Thursday, October 18, 2018

Bridge of Spies (2015 Film) Review

Just a short number of years ago, I remember when Bridge of Spies was new. It starred Tom Hanks, it was directed by Steven Spielberg, and it made a decent splash at the Oscars as well. It was also set during the Cold War (made obvious by the poster) which I am quite an expert in the history of. Bridge of Spies takes a real-event story that is a quite a bit lesser known than other events during the Cold War. 
You first see a man named Rudolf Abel who seems like a typical old man with very little excitement in his soul nor his personal life. That's until the FBI breaks into his house and claims he is a Russian spy for which Abel is unconcerned of. He shows more concern for the the artist paints in his room drying out that being deemed an enemy of the state. 
Well it turns out that Rudolf Abel really is a Russian spy for the Soviet. Being born in Great Britain to communist exiles helped fool people for years. The U.S. government wants the world to see Rudolf Abel get a "fair trial" so they don't just appoint some mediocre public defender. They ask the talented New York lawyer James B. Donovan to defend him in court. Donovan worked during the Nuremberg trials so he has history with high-profile cases of political importance. But like a good lawyer, he tries to defend his client to the best of his ability, even if he is deemed a traitor by his fellow Americans.   
Things get tricky for the U.S. government when the Air Force pilot Frances Gary Powers is shot down over the Soviet Union after taking pictures with his plane at 70,000 feet in the air. Powers isn't badly injured and the Soviets capture him. The U.S. government really wants Powers back before he cracks, and the Soviet wants the same from Rudolf Abel. Can a deal be made in such tense times between the world's superpowers?  
Overall I liked Bridge of Spies about as I had expected. Like any Hollywood film, it does take some liberties with the actual events. I did hear that the real Frederic Pryor said that most of what happened to him was exaggerated. If Powers and Abel were alive in 2015, they'd probably might of said the same thing. Another thing that diluted the movie for me is knowing the outcome, despite all the scare tactics you seen in the film by the Communist officials, even if you didn't know history, you could guess how it all ends out at the finale. Mark Rylance won an Oscar for Best Supporter Actor for portraying Abel but I though Tom Hardy should have won that Academy Award for his role as John Fitzgerald in The Revenant. 

Score: B


Debra She Who Seeks said...

We enjoyed this movie.

Su-sieee! Mac said...

You have me interested in seeing the movie, Adam. Thanks. We're running out of films to put on our Netflix queue.

Martha said...

We liked this movie when we watched it. I'm a fan of Tom Hanks.

Huggybear said...

There is an excellent documentary on the above events.
I think it was BBC or BBC/European - it really portrayed all this
out in fine detail - no Hollywood hype or perversion of the truth!

Susan Kane said...

Tom Hanks provides any movie with depth. I enjoyed this movie.
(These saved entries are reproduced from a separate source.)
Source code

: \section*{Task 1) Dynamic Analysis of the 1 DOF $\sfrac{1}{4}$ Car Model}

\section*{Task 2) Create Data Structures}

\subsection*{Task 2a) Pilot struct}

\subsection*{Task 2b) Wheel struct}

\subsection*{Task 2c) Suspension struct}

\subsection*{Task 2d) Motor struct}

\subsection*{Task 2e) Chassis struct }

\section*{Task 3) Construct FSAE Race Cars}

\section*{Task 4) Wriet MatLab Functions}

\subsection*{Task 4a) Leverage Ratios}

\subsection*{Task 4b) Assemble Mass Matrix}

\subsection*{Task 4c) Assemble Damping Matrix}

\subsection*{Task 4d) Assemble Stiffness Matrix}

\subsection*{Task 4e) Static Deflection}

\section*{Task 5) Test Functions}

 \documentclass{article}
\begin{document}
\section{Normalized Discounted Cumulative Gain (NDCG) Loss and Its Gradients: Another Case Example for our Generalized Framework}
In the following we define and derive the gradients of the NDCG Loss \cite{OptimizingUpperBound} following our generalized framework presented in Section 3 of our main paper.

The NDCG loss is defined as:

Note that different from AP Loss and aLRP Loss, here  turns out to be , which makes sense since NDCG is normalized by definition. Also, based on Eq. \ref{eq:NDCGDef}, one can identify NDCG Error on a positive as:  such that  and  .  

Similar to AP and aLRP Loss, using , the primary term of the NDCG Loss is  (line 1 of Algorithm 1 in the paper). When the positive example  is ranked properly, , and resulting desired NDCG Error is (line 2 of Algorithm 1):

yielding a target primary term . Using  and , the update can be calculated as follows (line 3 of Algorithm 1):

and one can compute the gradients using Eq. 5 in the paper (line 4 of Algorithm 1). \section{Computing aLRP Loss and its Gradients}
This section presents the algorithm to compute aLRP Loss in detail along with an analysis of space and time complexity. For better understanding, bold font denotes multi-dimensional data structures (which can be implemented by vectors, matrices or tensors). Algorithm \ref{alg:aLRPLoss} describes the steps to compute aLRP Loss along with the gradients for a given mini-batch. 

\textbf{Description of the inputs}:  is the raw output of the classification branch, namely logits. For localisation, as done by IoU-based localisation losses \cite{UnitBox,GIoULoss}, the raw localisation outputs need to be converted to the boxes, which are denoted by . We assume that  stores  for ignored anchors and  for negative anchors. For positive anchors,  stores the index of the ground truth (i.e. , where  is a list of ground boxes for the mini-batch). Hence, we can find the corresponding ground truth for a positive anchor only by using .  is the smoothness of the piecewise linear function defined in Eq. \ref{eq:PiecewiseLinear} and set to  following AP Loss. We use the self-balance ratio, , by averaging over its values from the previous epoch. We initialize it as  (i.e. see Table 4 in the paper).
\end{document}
Tom Hardy was in the Revenant? Will have to look that one up.

I enjoy your blog, will have to stop by.

Fundy Blue said...

This is one movie I'd like to see. I saw a hilarious clip based on it on tv. Tom Hanks and perhaps James Corden acted out several short scripts submitted by elementary children who were only given the title "Bridge of Spies." It was fascinating to see how their little minds worked when they knew nothing about what the real "Bridge of Spies" was. Tonight is Friday night, and I'm making myself go down and find a movie on our cable. Whether you realize it or not, you are always prodding me to make the time to watch movies. They tend to get away from me.